> PROVIDED ENTRIES
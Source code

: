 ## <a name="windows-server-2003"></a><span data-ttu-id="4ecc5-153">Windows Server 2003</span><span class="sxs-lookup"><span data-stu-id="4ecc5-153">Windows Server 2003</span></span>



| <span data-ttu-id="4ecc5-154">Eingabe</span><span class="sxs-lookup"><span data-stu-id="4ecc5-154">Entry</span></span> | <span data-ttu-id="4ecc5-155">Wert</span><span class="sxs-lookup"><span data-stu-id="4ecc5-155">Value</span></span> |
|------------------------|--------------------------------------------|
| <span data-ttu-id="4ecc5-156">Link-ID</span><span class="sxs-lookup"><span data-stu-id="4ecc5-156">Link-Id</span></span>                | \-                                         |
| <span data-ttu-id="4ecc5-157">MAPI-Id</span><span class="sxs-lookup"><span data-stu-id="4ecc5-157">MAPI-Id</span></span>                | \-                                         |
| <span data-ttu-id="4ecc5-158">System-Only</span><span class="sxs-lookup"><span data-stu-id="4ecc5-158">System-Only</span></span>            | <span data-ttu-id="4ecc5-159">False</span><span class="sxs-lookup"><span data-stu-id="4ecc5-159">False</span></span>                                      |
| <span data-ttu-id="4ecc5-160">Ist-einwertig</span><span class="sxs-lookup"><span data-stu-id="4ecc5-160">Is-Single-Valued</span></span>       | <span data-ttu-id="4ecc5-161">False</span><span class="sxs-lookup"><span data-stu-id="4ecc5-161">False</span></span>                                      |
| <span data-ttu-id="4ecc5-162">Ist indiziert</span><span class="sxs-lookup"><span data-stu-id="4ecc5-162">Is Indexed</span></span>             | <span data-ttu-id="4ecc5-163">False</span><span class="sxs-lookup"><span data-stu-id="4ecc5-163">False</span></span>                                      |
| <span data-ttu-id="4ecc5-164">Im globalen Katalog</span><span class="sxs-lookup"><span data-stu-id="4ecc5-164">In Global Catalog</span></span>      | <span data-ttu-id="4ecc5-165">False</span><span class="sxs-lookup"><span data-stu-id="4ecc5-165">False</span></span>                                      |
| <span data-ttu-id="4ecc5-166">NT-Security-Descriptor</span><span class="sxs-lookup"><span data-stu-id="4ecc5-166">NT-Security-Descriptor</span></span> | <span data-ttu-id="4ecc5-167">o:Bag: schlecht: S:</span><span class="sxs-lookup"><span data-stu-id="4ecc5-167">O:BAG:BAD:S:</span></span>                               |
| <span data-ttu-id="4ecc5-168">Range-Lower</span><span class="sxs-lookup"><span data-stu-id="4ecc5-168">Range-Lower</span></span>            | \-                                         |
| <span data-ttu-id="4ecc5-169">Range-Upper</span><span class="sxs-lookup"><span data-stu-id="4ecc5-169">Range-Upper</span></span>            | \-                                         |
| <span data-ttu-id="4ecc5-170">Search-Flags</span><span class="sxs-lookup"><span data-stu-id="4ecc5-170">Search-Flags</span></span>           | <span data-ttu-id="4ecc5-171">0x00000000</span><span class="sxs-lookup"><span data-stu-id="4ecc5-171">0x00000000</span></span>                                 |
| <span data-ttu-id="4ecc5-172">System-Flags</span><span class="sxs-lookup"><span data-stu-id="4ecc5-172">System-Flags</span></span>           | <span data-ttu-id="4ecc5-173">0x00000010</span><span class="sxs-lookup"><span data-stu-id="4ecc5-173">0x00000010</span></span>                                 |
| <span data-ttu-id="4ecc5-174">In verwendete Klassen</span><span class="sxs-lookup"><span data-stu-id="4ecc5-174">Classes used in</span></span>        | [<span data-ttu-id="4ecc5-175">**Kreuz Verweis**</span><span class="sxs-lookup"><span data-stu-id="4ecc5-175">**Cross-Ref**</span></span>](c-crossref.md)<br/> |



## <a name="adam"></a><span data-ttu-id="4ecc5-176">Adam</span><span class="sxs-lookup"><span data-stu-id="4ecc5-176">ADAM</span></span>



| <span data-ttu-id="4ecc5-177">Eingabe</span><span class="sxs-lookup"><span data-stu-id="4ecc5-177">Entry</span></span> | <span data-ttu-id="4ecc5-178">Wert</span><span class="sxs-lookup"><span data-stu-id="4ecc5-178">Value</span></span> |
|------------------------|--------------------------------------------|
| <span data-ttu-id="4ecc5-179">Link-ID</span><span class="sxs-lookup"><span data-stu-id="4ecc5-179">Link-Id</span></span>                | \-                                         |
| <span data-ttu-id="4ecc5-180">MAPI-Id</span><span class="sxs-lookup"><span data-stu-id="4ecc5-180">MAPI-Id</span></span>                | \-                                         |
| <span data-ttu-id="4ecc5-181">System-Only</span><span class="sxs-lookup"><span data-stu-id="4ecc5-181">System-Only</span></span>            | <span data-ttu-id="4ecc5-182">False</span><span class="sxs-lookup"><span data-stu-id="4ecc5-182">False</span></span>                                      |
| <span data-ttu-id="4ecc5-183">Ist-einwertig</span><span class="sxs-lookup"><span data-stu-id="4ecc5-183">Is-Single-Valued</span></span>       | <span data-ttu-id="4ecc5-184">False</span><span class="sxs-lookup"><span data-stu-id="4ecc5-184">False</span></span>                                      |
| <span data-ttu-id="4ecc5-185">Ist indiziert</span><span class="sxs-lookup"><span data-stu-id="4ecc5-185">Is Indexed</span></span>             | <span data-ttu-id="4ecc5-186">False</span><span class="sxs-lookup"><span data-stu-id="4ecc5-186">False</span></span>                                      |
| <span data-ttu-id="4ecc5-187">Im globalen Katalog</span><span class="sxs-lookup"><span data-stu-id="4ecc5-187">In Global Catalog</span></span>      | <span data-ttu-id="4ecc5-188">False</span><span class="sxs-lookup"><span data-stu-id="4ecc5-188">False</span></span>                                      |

> WORK REQUIRED
Pick from the records each line that contains the word "Flags" and show it.

> REPLY
| <span data-ttu-id="4ecc5-170">Search-Flags</span><span class="sxs-lookup"><span data-stu-id="4ecc5-170">Search-Flags</span></span>           | <span data-ttu-id="4ecc5-171">0x00000000</span><span class="sxs-lookup"><span data-stu-id="4ecc5-171">0x00000000</span></span>                                 |
| <span data-ttu-id="4ecc5-172">System-Flags</span><span class="sxs-lookup"><span data-stu-id="4ecc5-172">System-Flags</span></span>           | <span data-ttu-id="4ecc5-173">0x00000010</span><span class="sxs-lookup"><span data-stu-id="4ecc5-173">0x00000010</span></span>                                 |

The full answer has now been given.